Tonight may have been the worst run ever.
To start with, it was 95 degrees. No, wait, to start with, I’m in the middle of yet another one of my short(ish) bouts with relatively mild(ish) sciatica; this one started Saturday afternoon, on my right side. From past experience I know that if I run for a mile or two, it loosens up and the pain I experience with each step goes away. Unfortunately, that still leaves the first mile or two to get through. By our regrouping point in the park at 1.6 miles, I was starting to feel better.

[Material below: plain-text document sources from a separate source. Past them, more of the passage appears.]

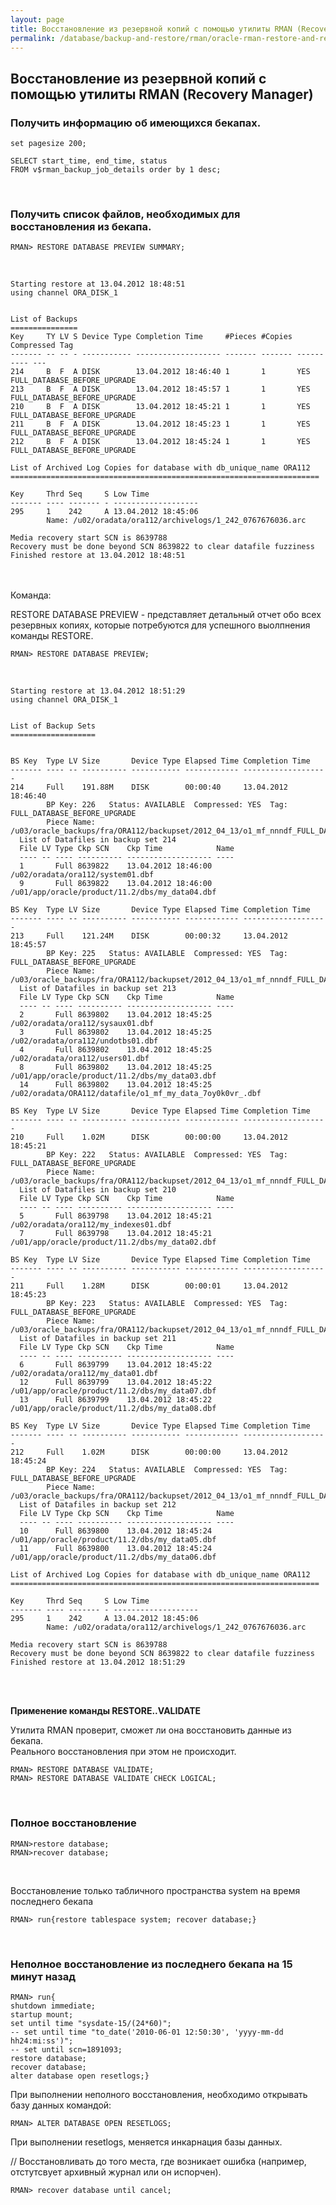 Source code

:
 ```yaml
---
layout: page
title: Восстановление из резервной копий с помощью утилиты RMAN (Recovery Manager)
permalink: /database/backup-and-restore/rman/oracle-rman-restore-and-recover/
---
```



## Восстановление из резервной копий с помощью утилиты RMAN (Recovery Manager)


### Получить информацию об имеющихся бекапах.


    set pagesize 200;

    SELECT start_time, end_time, status
    FROM v$rman_backup_job_details order by 1 desc;

<br/>


<h3>Получить список файлов, необходимых для восстановления из бекапа.</h3>


    RMAN> RESTORE DATABASE PREVIEW SUMMARY;

<br/>



    Starting restore at 13.04.2012 18:48:51
    using channel ORA_DISK_1


    List of Backups
    ===============
    Key     TY LV S Device Type Completion Time     #Pieces #Copies Compressed Tag
    ------- -- -- - ----------- ------------------- ------- ------- ---------- ---
    214     B  F  A DISK        13.04.2012 18:46:40 1       1       YES        FULL_DATABASE_BEFORE_UPGRADE
    213     B  F  A DISK        13.04.2012 18:45:57 1       1       YES        FULL_DATABASE_BEFORE_UPGRADE
    210     B  F  A DISK        13.04.2012 18:45:21 1       1       YES        FULL_DATABASE_BEFORE_UPGRADE
    211     B  F  A DISK        13.04.2012 18:45:23 1       1       YES        FULL_DATABASE_BEFORE_UPGRADE
    212     B  F  A DISK        13.04.2012 18:45:24 1       1       YES        FULL_DATABASE_BEFORE_UPGRADE

    List of Archived Log Copies for database with db_unique_name ORA112
    =====================================================================

    Key     Thrd Seq     S Low Time
    ------- ---- ------- - -------------------
    295     1    242     A 13.04.2012 18:45:06
            Name: /u02/oradata/ora112/archivelogs/1_242_0767676036.arc

    Media recovery start SCN is 8639788
    Recovery must be done beyond SCN 8639822 to clear datafile fuzziness
    Finished restore at 13.04.2012 18:48:51


<br/><br/>
Команда:<br/>

RESTORE DATABASE PREVIEW - представляет детальный отчет обо всех резервных копиях, которые потребуются для успешного выолпнения команды RESTORE.


    RMAN> RESTORE DATABASE PREVIEW;

<br/>

    Starting restore at 13.04.2012 18:51:29
    using channel ORA_DISK_1


    List of Backup Sets
    ===================


    BS Key  Type LV Size       Device Type Elapsed Time Completion Time
    ------- ---- -- ---------- ----------- ------------ -------------------
    214     Full    191.88M    DISK        00:00:40     13.04.2012 18:46:40
            BP Key: 226   Status: AVAILABLE  Compressed: YES  Tag: FULL_DATABASE_BEFORE_UPGRADE
            Piece Name: /u03/oracle_backups/fra/ORA112/backupset/2012_04_13/o1_mf_nnndf_FULL_DATABASE_BEFORE_7rjh18jk_.bkp
      List of Datafiles in backup set 214
      File LV Type Ckp SCN    Ckp Time            Name
      ---- -- ---- ---------- ------------------- ----
      1       Full 8639822    13.04.2012 18:46:00 /u02/oradata/ora112/system01.dbf
      9       Full 8639822    13.04.2012 18:46:00 /u01/app/oracle/product/11.2/dbs/my_data04.dbf

    BS Key  Type LV Size       Device Type Elapsed Time Completion Time
    ------- ---- -- ---------- ----------- ------------ -------------------
    213     Full    121.24M    DISK        00:00:32     13.04.2012 18:45:57
            BP Key: 225   Status: AVAILABLE  Compressed: YES  Tag: FULL_DATABASE_BEFORE_UPGRADE
            Piece Name: /u03/oracle_backups/fra/ORA112/backupset/2012_04_13/o1_mf_nnndf_FULL_DATABASE_BEFORE_7rjh059r_.bkp
      List of Datafiles in backup set 213
      File LV Type Ckp SCN    Ckp Time            Name
      ---- -- ---- ---------- ------------------- ----
      2       Full 8639802    13.04.2012 18:45:25 /u02/oradata/ora112/sysaux01.dbf
      3       Full 8639802    13.04.2012 18:45:25 /u02/oradata/ora112/undotbs01.dbf
      4       Full 8639802    13.04.2012 18:45:25 /u02/oradata/ora112/users01.dbf
      8       Full 8639802    13.04.2012 18:45:25 /u01/app/oracle/product/11.2/dbs/my_data03.dbf
      14      Full 8639802    13.04.2012 18:45:25 /u02/oradata/ORA112/datafile/o1_mf_my_data_7oy0k0vr_.dbf

    BS Key  Type LV Size       Device Type Elapsed Time Completion Time
    ------- ---- -- ---------- ----------- ------------ -------------------
    210     Full    1.02M      DISK        00:00:00     13.04.2012 18:45:21
            BP Key: 222   Status: AVAILABLE  Compressed: YES  Tag: FULL_DATABASE_BEFORE_UPGRADE
            Piece Name: /u03/oracle_backups/fra/ORA112/backupset/2012_04_13/o1_mf_nnndf_FULL_DATABASE_BEFORE_7rjh01to_.bkp
      List of Datafiles in backup set 210
      File LV Type Ckp SCN    Ckp Time            Name
      ---- -- ---- ---------- ------------------- ----
      5       Full 8639798    13.04.2012 18:45:21 /u02/oradata/ora112/my_indexes01.dbf
      7       Full 8639798    13.04.2012 18:45:21 /u01/app/oracle/product/11.2/dbs/my_data02.dbf

    BS Key  Type LV Size       Device Type Elapsed Time Completion Time
    ------- ---- -- ---------- ----------- ------------ -------------------
    211     Full    1.28M      DISK        00:00:01     13.04.2012 18:45:23
            BP Key: 223   Status: AVAILABLE  Compressed: YES  Tag: FULL_DATABASE_BEFORE_UPGRADE
            Piece Name: /u03/oracle_backups/fra/ORA112/backupset/2012_04_13/o1_mf_nnndf_FULL_DATABASE_BEFORE_7rjh02yy_.bkp
      List of Datafiles in backup set 211
      File LV Type Ckp SCN    Ckp Time            Name
      ---- -- ---- ---------- ------------------- ----
      6       Full 8639799    13.04.2012 18:45:22 /u02/oradata/ora112/my_data01.dbf
      12      Full 8639799    13.04.2012 18:45:22 /u01/app/oracle/product/11.2/dbs/my_data07.dbf
      13      Full 8639799    13.04.2012 18:45:22 /u01/app/oracle/product/11.2/dbs/my_data08.dbf

    BS Key  Type LV Size       Device Type Elapsed Time Completion Time
    ------- ---- -- ---------- ----------- ------------ -------------------
    212     Full    1.02M      DISK        00:00:00     13.04.2012 18:45:24
            BP Key: 224   Status: AVAILABLE  Compressed: YES  Tag: FULL_DATABASE_BEFORE_UPGRADE
            Piece Name: /u03/oracle_backups/fra/ORA112/backupset/2012_04_13/o1_mf_nnndf_FULL_DATABASE_BEFORE_7rjh044h_.bkp
      List of Datafiles in backup set 212
      File LV Type Ckp SCN    Ckp Time            Name
      ---- -- ---- ---------- ------------------- ----
      10      Full 8639800    13.04.2012 18:45:24 /u01/app/oracle/product/11.2/dbs/my_data05.dbf
      11      Full 8639800    13.04.2012 18:45:24 /u01/app/oracle/product/11.2/dbs/my_data06.dbf

    List of Archived Log Copies for database with db_unique_name ORA112
    =====================================================================

    Key     Thrd Seq     S Low Time
    ------- ---- ------- - -------------------
    295     1    242     A 13.04.2012 18:45:06
            Name: /u02/oradata/ora112/archivelogs/1_242_0767676036.arc

    Media recovery start SCN is 8639788
    Recovery must be done beyond SCN 8639822 to clear datafile fuzziness
    Finished restore at 13.04.2012 18:51:29


<br/><br/>

<strong>Применение команды RESTORE..VALIDATE</strong>


Утилита RMAN проверит, сможет ли она восстановить данные из бекапа.<br/>
Реального восстановления при этом не происходит.


    RMAN> RESTORE DATABASE VALIDATE;
    RMAN> RESTORE DATABASE VALIDATE CHECK LOGICAL;


<br/>
<h3>Полное восстановление</h3>


    RMAN>restore database;
    RMAN>recover database;


<br/>

Восстановление только табличного пространства system на время последнего бекапа<br/>

    RMAN> run{restore tablespace system; recover database;}


<br/>
<h3>Неполное восстановление из последнего бекапа на 15 минут назад</h3>



    RMAN> run{
    shutdown immediate;
    startup mount;
    set until time "sysdate-15/(24*60)";
    -- set until time "to_date('2010-06-01 12:50:30', 'yyyy-mm-dd hh24:mi:ss')";
    -- set until scn=1891093;
    restore database;
    recover database;
    alter database open resetlogs;}



При выполнении неполного восстановления, необходимо открывать базу данных командой:

    RMAN> ALTER DATABASE OPEN RESETLOGS;

При выполнении resetlogs, меняется инкарнация базы данных.



// Восстановливать до того места, где возникает ошибка (например, отстутсвует архивный журнал или он испорчен).

    RMAN> recover database until cancel;


<!--

<br/>

### В случае потери всего, включая файлы данных, spfile, но при бекапах. (Пока не тестировалось на реальных базах. Пока просто для информации.)


    $ export ORACLE_SID=ORCL12
    $ rman target / nocatalog

<br/>

    RMAN> startup force nomount;

<br/>

    RMAN> list backupset;

<br/>

    RMAN> restore spfile to pfile '/tmp/initora12.ora' from '+ARCH/ORCL12/BACKUPSET/2015_08_19/nnsnf0_full_database_spfile_0.289.888163613';

<br/>

    RMAN> restore spfile from '+ARCH/ORCL12/BACKUPSET/2015_08_19/nnsnf0_full_database_spfile_0.289.888163613';

<br/>

Восстановили spfile.

    SQL> shutdown immediate;
    SQL> startup nomount;

<br/>

    $ rmant rarget / nocatalog
    RMAN> restore controlfile from '+ARCH/ORCL12/BACKUPSET/2015_08_19/nnsnf0_full_database_spfile_0.289.888163613';

<br/>

    SQL> alter database mount;



База в состоянии: Mounted

    RMAN> crosscheck backup;

    RMAN> catalog start with '+ARCH/ORCL12/BACKUPSET/2015_08_19/';

    RMAN> crosscheck archivelog all;


// Если нужно восстановить в каталог в котором были файлы данных

    RMAN> restore database;
    RMAN> recover database;



// Если нужно восстановить в каталог отличный от того, который был.

    RMAN> RUN {
        set newname for datafile 1 to '...../system*.dbf';
        set newname for datafile 2 to '...../sysadux*.dbf';
        set newname for datafile 3 to '...../undo*.dbf';
        set newname for datafile 4 to '...../user*.dbf';

        restore datafile 1,2,3,4;
        switch datafile all;
        recover datafile 1,2,3,4;
    }

<br/>

    RMAN> alter database open resetlogs;

-->
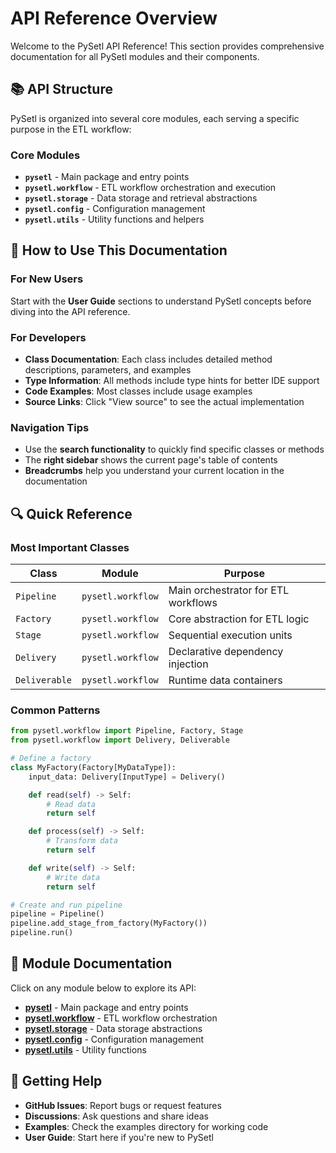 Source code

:# API Reference Overview

Welcome to the PySetl API Reference! This section provides comprehensive documentation for all PySetl modules and their components.

## 📚 API Structure

PySetl is organized into several core modules, each serving a specific purpose in the ETL workflow:

### Core Modules

- **`pysetl`** - Main package and entry points
- **`pysetl.workflow`** - ETL workflow orchestration and execution
- **`pysetl.storage`** - Data storage and retrieval abstractions
- **`pysetl.config`** - Configuration management
- **`pysetl.utils`** - Utility functions and helpers

## 🎯 How to Use This Documentation

### For New Users
Start with the **User Guide** sections to understand PySetl concepts before diving into the API reference.

### For Developers
- **Class Documentation**: Each class includes detailed method descriptions, parameters, and examples
- **Type Information**: All methods include type hints for better IDE support
- **Code Examples**: Most classes include usage examples
- **Source Links**: Click "View source" to see the actual implementation

### Navigation Tips
- Use the **search functionality** to quickly find specific classes or methods
- The **right sidebar** shows the current page's table of contents
- **Breadcrumbs** help you understand your current location in the documentation

## 🔍 Quick Reference

### Most Important Classes

| Class | Module | Purpose |
|-------|--------|---------|
| `Pipeline` | `pysetl.workflow` | Main orchestrator for ETL workflows |
| `Factory` | `pysetl.workflow` | Core abstraction for ETL logic |
| `Stage` | `pysetl.workflow` | Sequential execution units |
| `Delivery` | `pysetl.workflow` | Declarative dependency injection |
| `Deliverable` | `pysetl.workflow` | Runtime data containers |

### Common Patterns

```python
from pysetl.workflow import Pipeline, Factory, Stage
from pysetl.workflow import Delivery, Deliverable

# Define a factory
class MyFactory(Factory[MyDataType]):
    input_data: Delivery[InputType] = Delivery()

    def read(self) -> Self:
        # Read data
        return self

    def process(self) -> Self:
        # Transform data
        return self

    def write(self) -> Self:
        # Write data
        return self

# Create and run pipeline
pipeline = Pipeline()
pipeline.add_stage_from_factory(MyFactory())
pipeline.run()
```

## 📖 Module Documentation

Click on any module below to explore its API:

- **[pysetl](pysetl.md)** - Main package and entry points
- **[pysetl.workflow](workflow.md)** - ETL workflow orchestration
- **[pysetl.storage](storage.md)** - Data storage abstractions
- **[pysetl.config](config.md)** - Configuration management
- **[pysetl.utils](utils.md)** - Utility functions

## 🚀 Getting Help

- **GitHub Issues**: Report bugs or request features
- **Discussions**: Ask questions and share ideas
- **Examples**: Check the examples directory for working code
- **User Guide**: Start here if you're new to PySetl
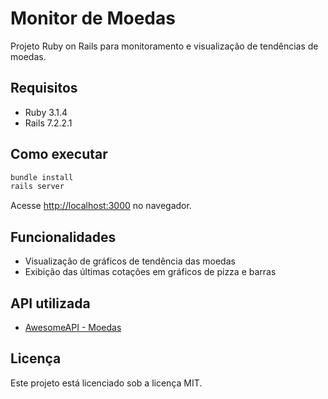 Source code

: # Monitor de Moedas

Projeto Ruby on Rails para monitoramento e visualização de tendências de moedas.

## Requisitos

- Ruby 3.1.4
- Rails 7.2.2.1

## Como executar

```bash
bundle install
rails server
```

Acesse [http://localhost:3000](http://localhost:3000) no navegador.

## Funcionalidades

- Visualização de gráficos de tendência das moedas
- Exibição das últimas cotações em gráficos de pizza e barras

## API utilizada

- [AwesomeAPI - Moedas](https://docs.awesomeapi.com.br/api-de-moedas)

## Licença

Este projeto está licenciado sob a licença MIT.
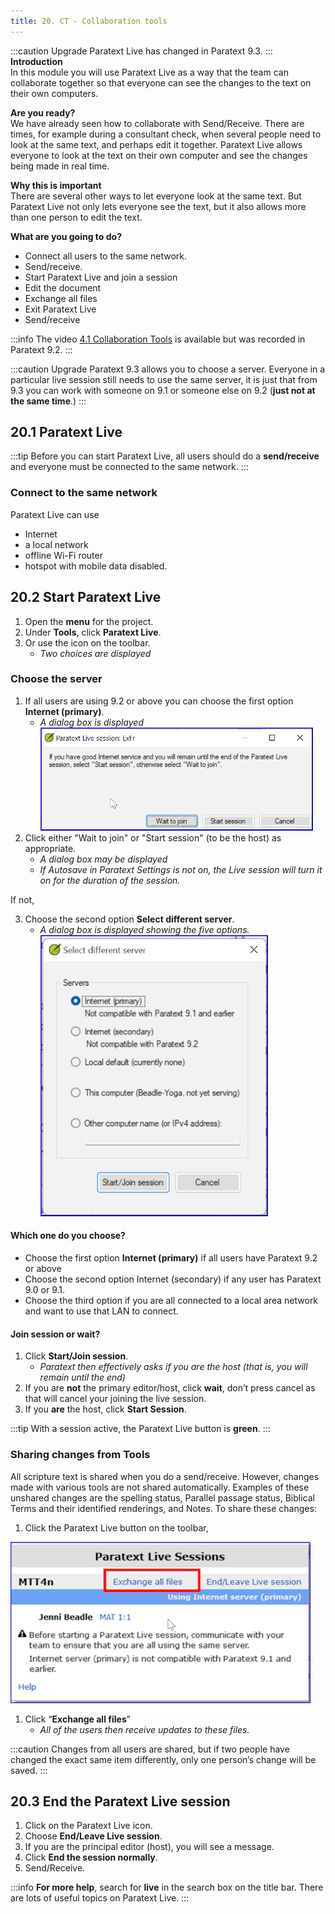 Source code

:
 ```yaml
---
title: 20. CT - Collaboration tools
---
```


:::caution Upgrade
Paratext Live has changed in Paratext 9.3.
:::
**Introduction**  
In this module you will use Paratext Live as a way that the team can collaborate together so that everyone can see the changes to the text on their own computers.

**Are you ready?**  
We have already seen how to collaborate with Send/Receive. There are times, for example during a consultant check, when several people need to look at the same text, and perhaps edit it together. Paratext Live allows everyone to look at the text on their own computer and see the changes being made in real time.

**Why this is important**  
There are several other ways to let everyone look at the same text. But Paratext Live not only lets everyone see the text, but it also allows more than one person to edit the text.

**What are you going to do?**  
-  Connect all users to the same network.
-  Send/receive.
-  Start Paratext Live and join a session
-  Edit the document
-  Exchange all files
-  Exit Paratext Live
-  Send/receive

:::info
The video [4.1 Collaboration Tools](https://vimeo.com/641947293) is available but was recorded in Paratext 9.2.
:::

:::caution Upgrade
Paratext 9.3 allows you to choose a server. Everyone in a particular live session still needs to use the same server, it is just that from 9.3 you can work with someone on 9.1 or someone else on 9.2 (**just not at the same time**.)
:::
## 20.1 Paratext Live
:::tip Before you can start Paratext Live, all users should do a **send/receive** and everyone must be connected to the same network.
:::

### Connect to the same network 

Paratext Live can use  
-  Internet
-  a local network
-  offline Wi-Fi router
-  hotspot with mobile data disabled.

## 20.2 Start Paratext Live
1. Open the **menu** for the project.
1. Under **Tools**, click **Paratext Live**.
1. Or use the icon on the toolbar.  
    -  *Two choices are displayed*  



### Choose the server
1.  If all users are using 9.2 or above you can choose the first option **Internet (primary)**.
     -  *A dialog box is displayed*  
    ![](../media/090e8af3c816f38bb148c7a51a9eb7ba.png)
2.  Click either "Wait to join" or "Start session" (to be the host) as appropriate.  
    -  *A dialog box may be displayed*  
    -  *If Autosave in Paratext Settings is not on, the Live session will turn it on for the duration of the session.*  

If not,

3.  Choose the second option **Select different server**.    
    -  *A dialog box is displayed showing the five options.*  
    ![](../media/7b74b82d46ecc1bc5ab1844cc2923843.png)  

#### Which one do you choose?  
-  Choose the first option **Internet (primary)** if all users have Paratext 9.2 or above
-  Choose the second option Internet (secondary) if any user has Paratext 9.0 or 9.1.
-  Choose the third option if you are all connected to a local area network and want to use that LAN to connect.

#### Join session or wait?
1.  Click **Start/Join session**.
     -  *Paratext then effectively asks if you are the host (that is, you will remain until the end)*
2.  If you are **not** the primary editor/host, click **wait**, don’t press cancel as that will cancel your joining the live session.
3.  If you **are** the host, click **Start Session**.

:::tip
With a session active, the Paratext Live button is **green**.
:::

### Sharing changes from Tools
All scripture text is shared when you do a send/receive. However, changes made with various tools are not shared automatically. Examples of these unshared changes are the spelling status, Parallel passage status, Biblical Terms and their identified renderings, and Notes. To share these changes:

1.  Click the Paratext Live button on the toolbar,
   
  ![](../media/PL-exchange.png)
1.  Click “**Exchange all files**”  
    -  *All of the users then receive updates to these files.*

:::caution
Changes from all users are shared, but if two people have changed the exact same item differently, only one person’s change will be saved.
:::

## 20.3 End the Paratext Live session
1.  Click on the Paratext Live icon.
1.  Choose **End/Leave Live session**.
1.  If you are the principal editor (host), you will see a message.
1.  Click **End the session normally**.
1.  Send/Receive.

:::info
**For more help**, search for **live** in the search box on the title bar. There are lots of useful topics on Paratext Live.
:::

Stopping in the heat, some sweat naturally started dripping into my eyes. I wiped it away as we started running again, but the sweat in my right eye was really stinging. I said as much to the group. Someone asked if I had sunscreen on. No, I didn’t. That’s odd — plain sweat doesn’t usually sting my eyes that much! The more I tried to wipe it off my face and eyelid, the worse it got. I couldn’t even open my eye at this point — when I did, the stinging was overwhelming.
The epiphany hit me. With a laugh I explained to the others: “I chopped some jalapeños just before the run… and didn’t wash my hands.” One of my running buddies joked that he “thought they taught you about that sort of thing at Ivy League Universities.” (I went to Cornell, a third-tier Ivy. He’s jealous.) I explained that the curriculum was generally more theoretical than practical.
Understand, now, I was still running with my right eye closed. In fact, I had to keep it closed for a mile and a half. Take it from me, a mile and a half is a long way to go with one eye scrunched closed. Once in a while I’d try a test opening and feel searing pain, or squirt some water in there from my bottle, or wipe myself with my shirt. When I eventually regained binocular vision, I felt as if I had been born again. Born again with a bright red eye.
The next two miles were an almost placid perfectly normal battle with the heat. They could have been worse. With about a mile left to go, though, a new stream of sweat must have made it into my eye after running through some jalapeño oils, because the stinging hit again. Thankfully it only lasted a few hundred yards this time.
It wasn’t really the worst run ever: I finished it uninjured and without need of medical attention. I’ll be laughing about it soon. Three years from now, at the latest.